2. Acquired Causes: Kidney atrophy can also result from various acquired conditions, including:
- Chronic Kidney Disease (CKD): Long-standing conditions such as hypertension or diabetes can lead to kidney damage over time.
- Obstruction: Conditions that block urine flow (like kidney stones or tumors) can cause damage to the affected kidney.
- Ischemia: Reduced blood flow to the kidney due to vascular diseases can lead to atrophy.
- Infections or Inflammatory Diseases: Conditions like pyelonephritis can cause scarring and shrinkage of the kidney.
Risks Associated with Kidney Atrophy:
If the atrophy is acquired, there is a risk that the other kidney may also be affected, especially if the underlying cause is systemic (like hypertension or diabetes). Conversely, if the atrophy is congenital, the other kidney is typically unaffected in terms of size and function, although it may still be at risk if there are systemic health issues.
Diagnosis and Further Evaluation:
To determine whether the atrophy is congenital or acquired, further evaluation may be necessary. Here are some steps that can be taken:
- Imaging Studies: A renal ultrasound or CT scan can provide more detailed information about the kidneys' structure and any potential obstructions or abnormalities.
- Functional Tests: A nuclear medicine scan can assess the function of each kidney, helping to determine if the smaller kidney is functioning adequately.

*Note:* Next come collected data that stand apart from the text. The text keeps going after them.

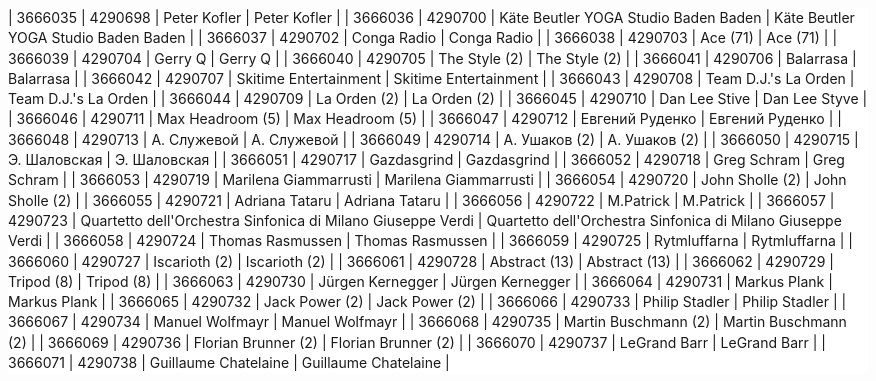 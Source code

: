 | 3666035 | 4290698 | Peter Kofler | Peter Kofler |
| 3666036 | 4290700 | Käte Beutler YOGA Studio Baden Baden | Käte Beutler YOGA Studio Baden Baden |
| 3666037 | 4290702 | Conga Radio | Conga Radio |
| 3666038 | 4290703 | Ace (71) | Ace (71) |
| 3666039 | 4290704 | Gerry Q | Gerry Q |
| 3666040 | 4290705 | The Style (2) | The Style (2) |
| 3666041 | 4290706 | Balarrasa | Balarrasa |
| 3666042 | 4290707 | Skitime Entertainment | Skitime Entertainment |
| 3666043 | 4290708 | Team D.J.'s La Orden | Team D.J.'s La Orden |
| 3666044 | 4290709 | La Orden (2) | La Orden (2) |
| 3666045 | 4290710 | Dan Lee Stive | Dan Lee Styve |
| 3666046 | 4290711 | Max Headroom (5) | Max Headroom (5) |
| 3666047 | 4290712 | Евгений Руденко | Евгений Руденко |
| 3666048 | 4290713 | А. Служевой | А. Служевой |
| 3666049 | 4290714 | А. Ушаков (2) | А. Ушаков (2) |
| 3666050 | 4290715 | Э. Шаловская | Э. Шаловская |
| 3666051 | 4290717 | Gazdasgrind | Gazdasgrind |
| 3666052 | 4290718 | Greg Schram | Greg Schram |
| 3666053 | 4290719 | Marilena Giammarrusti | Marilena Giammarrusti |
| 3666054 | 4290720 | John Sholle (2) | John Sholle (2) |
| 3666055 | 4290721 | Adriana Tataru | Adriana Tataru |
| 3666056 | 4290722 | M.Patrick | M.Patrick |
| 3666057 | 4290723 | Quartetto dell'Orchestra Sinfonica di Milano Giuseppe Verdi | Quartetto dell'Orchestra Sinfonica di Milano Giuseppe Verdi |
| 3666058 | 4290724 | Thomas Rasmussen | Thomas Rasmussen |
| 3666059 | 4290725 | Rytmluffarna | Rytmluffarna |
| 3666060 | 4290727 | Iscarioth (2) | Iscarioth (2) |
| 3666061 | 4290728 | Abstract (13) | Abstract (13) |
| 3666062 | 4290729 | Tripod (8) | Tripod (8) |
| 3666063 | 4290730 | Jürgen Kernegger | Jürgen Kernegger |
| 3666064 | 4290731 | Markus Plank | Markus Plank |
| 3666065 | 4290732 | Jack Power (2) | Jack Power (2) |
| 3666066 | 4290733 | Philip Stadler | Philip Stadler |
| 3666067 | 4290734 | Manuel Wolfmayr | Manuel Wolfmayr |
| 3666068 | 4290735 | Martin Buschmann (2) | Martin Buschmann (2) |
| 3666069 | 4290736 | Florian Brunner (2) | Florian Brunner (2) |
| 3666070 | 4290737 | LeGrand Barr | LeGrand Barr |
| 3666071 | 4290738 | Guillaume Chatelaine | Guillaume Chatelaine | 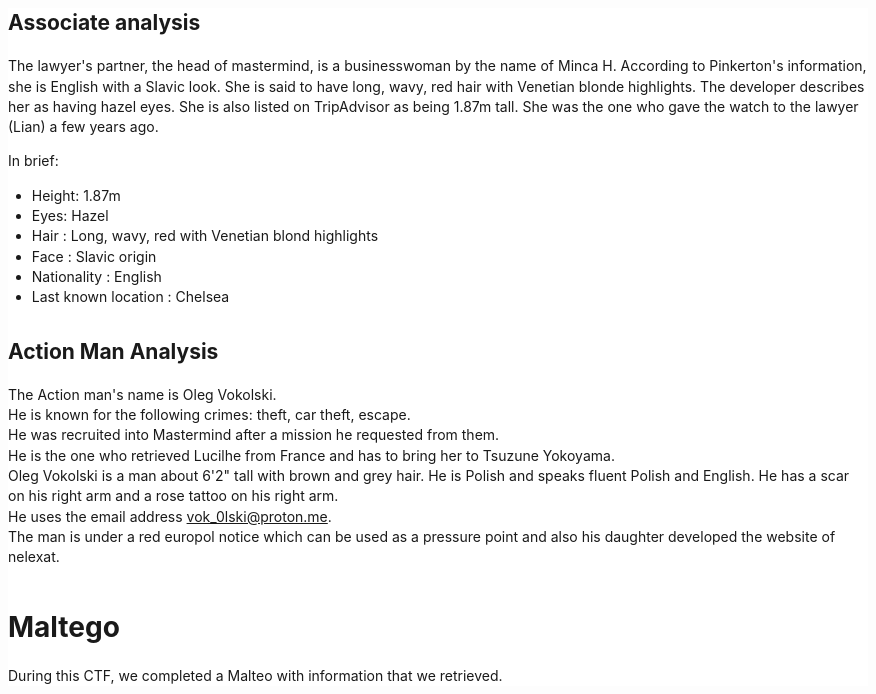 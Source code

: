 ## Associate analysis

The lawyer's partner, the head of mastermind, is a businesswoman by the name of Minca H. According to Pinkerton's
information, she is English with a Slavic look. She is said to have long, wavy, red hair with Venetian blonde
highlights. The developer describes her as having hazel eyes. She is also listed on TripAdvisor as being 1.87m tall.
She was the one who gave the watch to the lawyer (Lian) a few years ago.

In brief:

* Height: 1.87m
* Eyes: Hazel
* Hair : Long, wavy, red with Venetian blond highlights
* Face : Slavic origin
* Nationality : English
* Last known location : Chelsea

## Action Man Analysis

The Action man's name is Oleg Vokolski.  
He is known for the following crimes: theft, car theft, escape.  
He was recruited into Mastermind after a mission he requested from them.  
He is the one who retrieved Lucilhe from France and has to bring her to Tsuzune Yokoyama.  
Oleg Vokolski is a man about 6'2" tall with brown and grey hair. He is Polish and speaks fluent Polish and English. He
has a scar on his right arm and a rose tattoo on his right arm.  
He uses the email address vok_0lski@proton.me.  
The man is under a red europol notice which can be used as a pressure point and also his daughter developed the website
of nelexat.

# Maltego

During this CTF, we completed a Malteo with information that we retrieved.
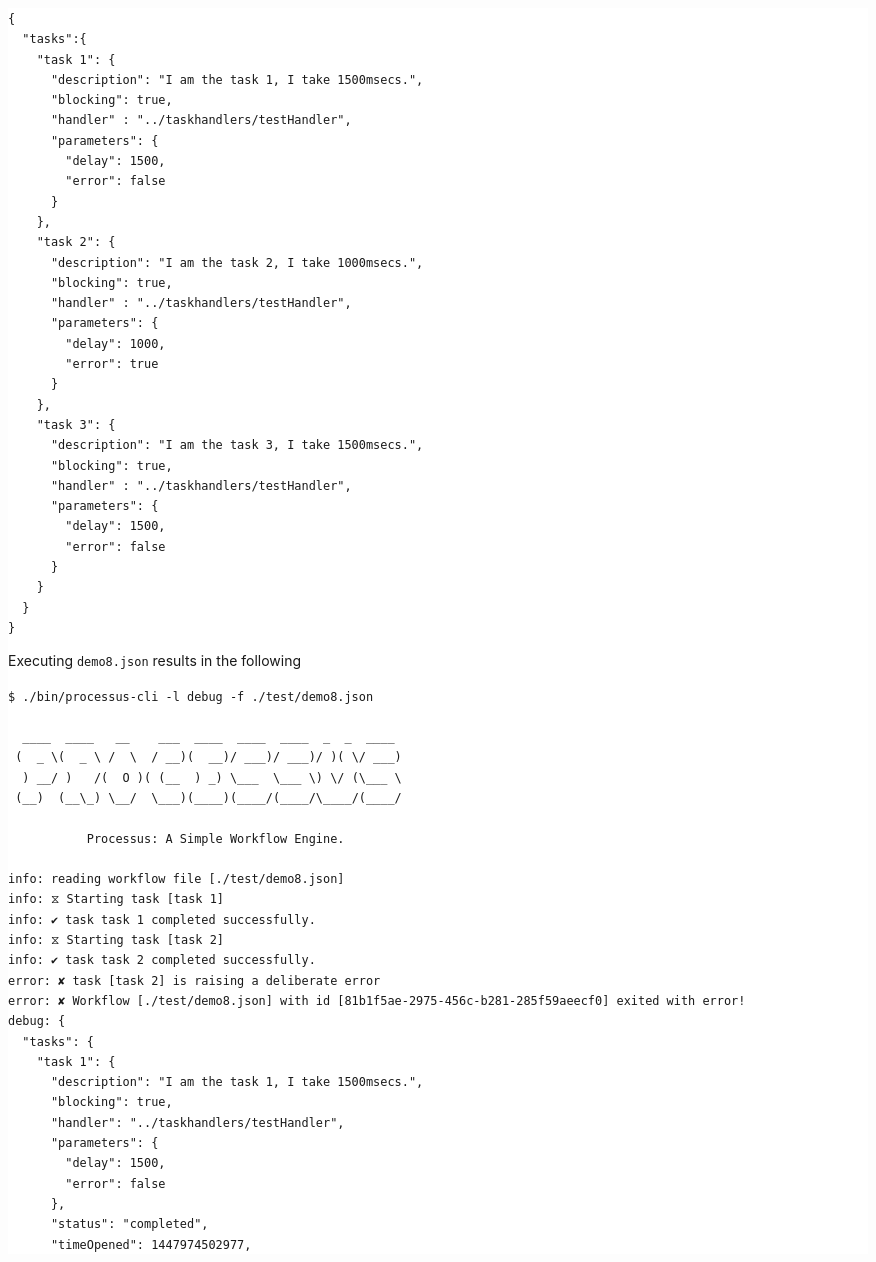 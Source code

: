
 ```
{
  "tasks":{
    "task 1": {
      "description": "I am the task 1, I take 1500msecs.",
      "blocking": true,
      "handler" : "../taskhandlers/testHandler",
      "parameters": {
        "delay": 1500,
        "error": false
      }
    },
    "task 2": {
      "description": "I am the task 2, I take 1000msecs.",
      "blocking": true,
      "handler" : "../taskhandlers/testHandler",
      "parameters": {
        "delay": 1000,
        "error": true
      }
    },
    "task 3": {
      "description": "I am the task 3, I take 1500msecs.",
      "blocking": true,
      "handler" : "../taskhandlers/testHandler",
      "parameters": {
        "delay": 1500,
        "error": false
      }
    }
  }
}
```

Executing ```demo8.json``` results in the following
```
$ ./bin/processus-cli -l debug -f ./test/demo8.json

  ____  ____   __    ___  ____  ____  ____  _  _  ____
 (  _ \(  _ \ /  \  / __)(  __)/ ___)/ ___)/ )( \/ ___)
  ) __/ )   /(  O )( (__  ) _) \___  \___ \) \/ (\___ \
 (__)  (__\_) \__/  \___)(____)(____/(____/\____/(____/

           Processus: A Simple Workflow Engine.

info: reading workflow file [./test/demo8.json]
info: ⧖ Starting task [task 1]
info: ✔ task task 1 completed successfully.
info: ⧖ Starting task [task 2]
info: ✔ task task 2 completed successfully.
error: ✘ task [task 2] is raising a deliberate error
error: ✘ Workflow [./test/demo8.json] with id [81b1f5ae-2975-456c-b281-285f59aeecf0] exited with error!
debug: {
  "tasks": {
    "task 1": {
      "description": "I am the task 1, I take 1500msecs.",
      "blocking": true,
      "handler": "../taskhandlers/testHandler",
      "parameters": {
        "delay": 1500,
        "error": false
      },
      "status": "completed",
      "timeOpened": 1447974502977,
```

- Family History and Symptoms: Discussing any family history of kidney disease or related symptoms can provide clues about the congenital nature of the atrophy.
Conclusion:
In your case, since the left kidney has shown a decrease in size and the right kidney remains stable, it is essential to monitor the situation closely. Given that your blood and urine tests are normal, this suggests that the remaining kidney is compensating well. However, it would be prudent to consult with a nephrologist for further evaluation, especially if there are any changes in symptoms or kidney function. They may recommend additional imaging or functional tests to clarify the cause of the atrophy and to ensure that both kidneys remain healthy. Regular follow-up is crucial to monitor kidney health and to address any potential issues early on.